## What you are asked to do
Using the data that follows, return exactly the lines from the one that contains "[.NET 8 SDK](https://dotnet.microsoft.com/download/dotnet/8.0)" through the one that contains "do EF Core)", ends included.

Document images with source code
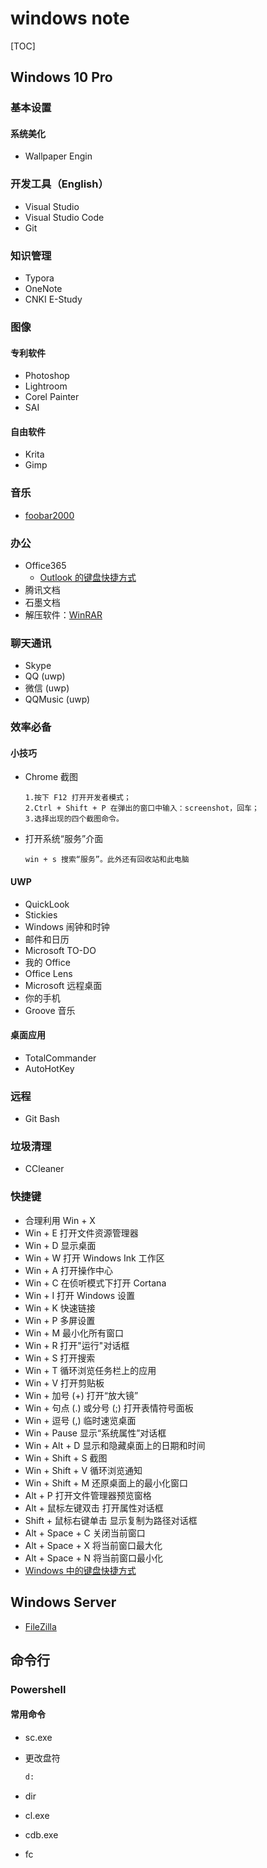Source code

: # windows note

[TOC]

## Windows 10 Pro

### 基本设置

#### 系统美化

* Wallpaper Engin

### 开发工具（English）

* Visual Studio
* Visual Studio Code
* Git

### 知识管理

* Typora
* OneNote
* CNKI E-Study

### 图像

#### 专利软件

* Photoshop
* Lightroom
* Corel Painter
* SAI

#### 自由软件

* Krita
* Gimp

### 音乐

* [foobar2000](www.foobar2000.org/)

### 办公

* Office365
  * [Outlook 的键盘快捷方式](https://support.office.com/zh-cn/article/outlook-的键盘快捷方式-3cdeb221-7ae5-4c1d-8c1d-9e63216c1efd?ui=zh-CN&rs=zh-CN&ad=CN)
* 腾讯文档
* 石墨文档
* 解压软件：[WinRAR](<https://www.rarlab.com/>)

### 聊天通讯

* Skype
* QQ (uwp) 
* 微信 (uwp)
* QQMusic (uwp)

### 效率必备

#### 小技巧

* Chrome 截图

  ```text
  1.按下 F12 打开开发者模式；
  2.Ctrl + Shift + P 在弹出的窗口中输入：screenshot，回车；
  3.选择出现的四个截图命令。
  ```
  
* 打开系统“服务”介面

  ```text
  win + s 搜索“服务”。此外还有回收站和此电脑
  ```


#### UWP

* QuickLook
* Stickies
* Windows 闹钟和时钟
* 邮件和日历
* Microsoft TO-DO
* 我的 Office
* Office Lens
* Microsoft 远程桌面
* 你的手机
* Groove 音乐

#### 桌面应用

* TotalCommander
* AutoHotKey

### 远程

* Git Bash

### 垃圾清理

* CCleaner

### 快捷键

* 合理利用 Win + X
* Win + E	打开文件资源管理器 
* Win + D	显示桌面
* Win + W	打开 Windows Ink 工作区
* Win + A	打开操作中心
* Win + C	在侦听模式下打开 Cortana
* Win + I	打开 Windows 设置
* Win + K	快速链接
* Win + P	多屏设置
* Win + M	最小化所有窗口
* Win + R	打开"运行"对话框
* Win + S	打开搜索
* Win + T	循环浏览任务栏上的应用
* Win + V	打开剪贴板
* Win + 加号 (+)	打开“放大镜”
* Win  + 句点 (.) 或分号 (;)	打开表情符号面板
* Win +  逗号 (,)	临时速览桌面
* Win + Pause	显示“系统属性”对话框
* Win + Alt + D	显示和隐藏桌面上的日期和时间
* Win + Shift + S	截图
* Win + Shift + V	循环浏览通知
* Win + Shift + M	还原桌面上的最小化窗口
* Alt + P	打开文件管理器预览窗格
* Alt + 鼠标左键双击	打开属性对话框
* Shift + 鼠标右键单击	显示复制为路径对话框
* Alt + Space + C	关闭当前窗口
* Alt + Space + X	将当前窗口最大化
* Alt + Space + N	将当前窗口最小化
* [Windows 中的键盘快捷方式](https://support.microsoft.com/zh-cn/help/12445/windows-keyboard-shortcuts)
## Windows Server

* [FileZilla](<https://filezilla-project.org/>)

## 命令行

### Powershell

#### 常用命令

* sc.exe

* 更改盘符

  ```cmd
  d:
  ```

* dir

* cl.exe

* cdb.exe

* fc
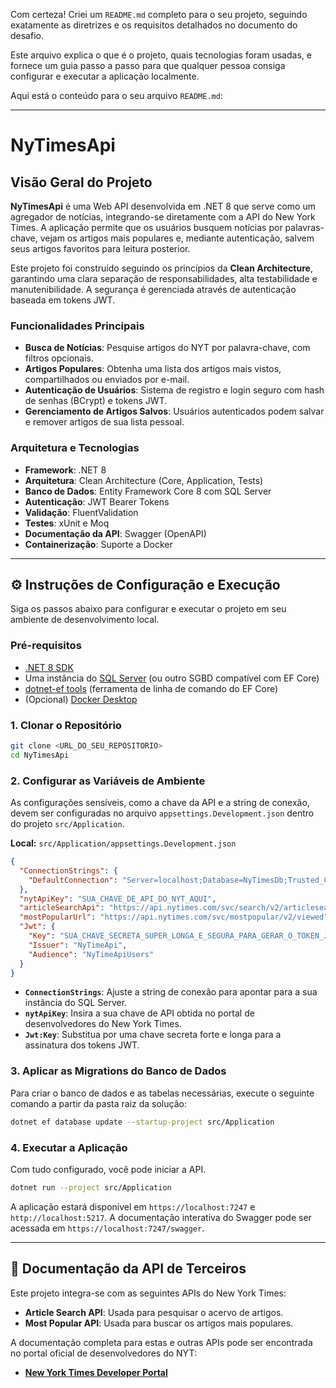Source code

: Com certeza\! Criei um `README.md` completo para o seu projeto, seguindo exatamente as diretrizes e os requisitos detalhados no documento do desafio.

Este arquivo explica o que é o projeto, quais tecnologias foram usadas, e fornece um guia passo a passo para que qualquer pessoa consiga configurar e executar a aplicação localmente.

Aqui está o conteúdo para o seu arquivo `README.md`:

-----

# NyTimesApi

## Visão Geral do Projeto

**NyTimesApi** é uma Web API desenvolvida em .NET 8 que serve como um agregador de notícias, integrando-se diretamente com a API do New York Times. A aplicação permite que os usuários busquem notícias por palavras-chave, vejam os artigos mais populares e, mediante autenticação, salvem seus artigos favoritos para leitura posterior.

Este projeto foi construído seguindo os princípios da **Clean Architecture**, garantindo uma clara separação de responsabilidades, alta testabilidade e manutenibilidade. A segurança é gerenciada através de autenticação baseada em tokens JWT.

### Funcionalidades Principais

  * **Busca de Notícias**: Pesquise artigos do NYT por palavra-chave, com filtros opcionais.
  * **Artigos Populares**: Obtenha uma lista dos artigos mais vistos, compartilhados ou enviados por e-mail.
  * **Autenticação de Usuários**: Sistema de registro e login seguro com hash de senhas (BCrypt) e tokens JWT.
  * **Gerenciamento de Artigos Salvos**: Usuários autenticados podem salvar e remover artigos de sua lista pessoal.

### Arquitetura e Tecnologias

  * **Framework**: .NET 8
  * **Arquitetura**: Clean Architecture (Core, Application, Tests)
  * **Banco de Dados**: Entity Framework Core 8 com SQL Server
  * **Autenticação**: JWT Bearer Tokens
  * **Validação**: FluentValidation
  * **Testes**: xUnit e Moq
  * **Documentação da API**: Swagger (OpenAPI)
  * **Containerização**: Suporte a Docker

-----

## ⚙️ Instruções de Configuração e Execução

Siga os passos abaixo para configurar e executar o projeto em seu ambiente de desenvolvimento local.

### Pré-requisitos

  * [.NET 8 SDK](https://dotnet.microsoft.com/download/dotnet/8.0)
  * Uma instância do [SQL Server](https://www.microsoft.com/sql-server/sql-server-downloads) (ou outro SGBD compatível com EF Core)
  * [dotnet-ef tools](https://docs.microsoft.com/ef/core/cli/dotnet) (ferramenta de linha de comando do EF Core)
  * (Opcional) [Docker Desktop](https://www.docker.com/products/docker-desktop/)

### 1\. Clonar o Repositório

```bash
git clone <URL_DO_SEU_REPOSITORIO>
cd NyTimesApi
```

### 2\. Configurar as Variáveis de Ambiente

As configurações sensíveis, como a chave da API e a string de conexão, devem ser configuradas no arquivo `appsettings.Development.json` dentro do projeto `src/Application`.

**Local:** `src/Application/appsettings.Development.json`

```json
{
  "ConnectionStrings": {
    "DefaultConnection": "Server=localhost;Database=NyTimesDb;Trusted_Connection=True;TrustServerCertificate=True;"
  },
  "nytApiKey": "SUA_CHAVE_DE_API_DO_NYT_AQUI",
  "articleSearchApi": "https://api.nytimes.com/svc/search/v2/articlesearch.json",
  "mostPopularUrl": "https://api.nytimes.com/svc/mostpopular/v2/viewed",
  "Jwt": {
    "Key": "SUA_CHAVE_SECRETA_SUPER_LONGA_E_SEGURA_PARA_GERAR_O_TOKEN_JWT",
    "Issuer": "NyTimeApi",
    "Audience": "NyTimeApiUsers"
  }
}
```

  * **`ConnectionStrings`**: Ajuste a string de conexão para apontar para a sua instância do SQL Server.
  * **`nytApiKey`**: Insira a sua chave de API obtida no portal de desenvolvedores do New York Times.
  * **`Jwt:Key`**: Substitua por uma chave secreta forte e longa para a assinatura dos tokens JWT.

### 3\. Aplicar as Migrations do Banco de Dados

Para criar o banco de dados e as tabelas necessárias, execute o seguinte comando a partir da pasta raiz da solução:

```bash
dotnet ef database update --startup-project src/Application
```

### 4\. Executar a Aplicação

Com tudo configurado, você pode iniciar a API.

```bash
dotnet run --project src/Application
```

A aplicação estará disponível em `https://localhost:7247` e `http://localhost:5217`. A documentação interativa do Swagger pode ser acessada em `https://localhost:7247/swagger`.

-----

## 🔗 Documentação da API de Terceiros

Este projeto integra-se com as seguintes APIs do New York Times:

  * **Article Search API**: Usada para pesquisar o acervo de artigos.
  * **Most Popular API**: Usada para buscar os artigos mais populares.

A documentação completa para estas e outras APIs pode ser encontrada no portal oficial de desenvolvedores do NYT:

  * **[New York Times Developer Portal](https://developer.nytimes.com/)**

## Answer section
  * [.NET 8 SDK](https://dotnet.microsoft.com/download/dotnet/8.0)
  * Uma instância do [SQL Server](https://www.microsoft.com/sql-server/sql-server-downloads) (ou outro SGBD compatível com EF Core)
  * [dotnet-ef tools](https://docs.microsoft.com/ef/core/cli/dotnet) (ferramenta de linha de comando do EF Core)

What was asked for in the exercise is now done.